== TASK STATEMENT ==
Copy the complete listing word for word, but do not carry over any images.

== INFORMATION ==
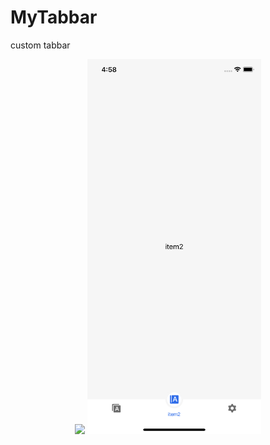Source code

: # MyTabbar
custom tabbar

<div align="center">
<img src="https://github.com/JeppHu/MyTabbar/blob/master/img1.png"  height="600">
<img src="https://github.com/JeppHu/MyTabbar/blob/master/Screenshot/img2.png"  height="600">
</div>

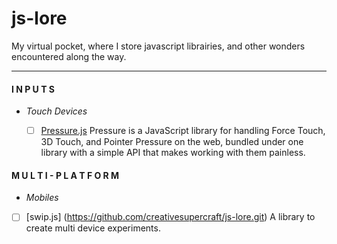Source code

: # js-lore
My virtual pocket, where I store javascript librairies, and other wonders encountered along the way.


________________
#### I N P U T S
 - *Touch Devices*
 
	- [ ]	[Pressure.js](https://pressurejs.com)
	Pressure is a JavaScript library for handling Force Touch, 3D Touch, and Pointer Pressure on the web, bundled under one library with a simple API that makes working with them painless.

#### M U L T I - P L A T F O R M 
 - *Mobiles*
 
- [ ]  [swip.js] (https://github.com/creativesupercraft/js-lore.git)
A library to create multi device experiments.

== ANSWER TO THIS TASK ==
Source code

: # MyTabbar
custom tabbar

<div align="center">
<img src="https://github.com/JeppHu/MyTabbar/blob/master/img1.png"  height="600">
<img src="https://github.com/JeppHu/MyTabbar/blob/master/Screenshot/img2.png"  height="600">
</div>

Source code

: # js-lore
My virtual pocket, where I store javascript librairies, and other wonders encountered along the way.


________________
#### I N P U T S
 - *Touch Devices*
 
	- [ ]	[Pressure.js](https://pressurejs.com)
	Pressure is a JavaScript library for handling Force Touch, 3D Touch, and Pointer Pressure on the web, bundled under one library with a simple API that makes working with them painless.

#### M U L T I - P L A T F O R M 
 - *Mobiles*
 
- [ ]  [swip.js] (https://github.com/creativesupercraft/js-lore.git)
A library to create multi device experiments.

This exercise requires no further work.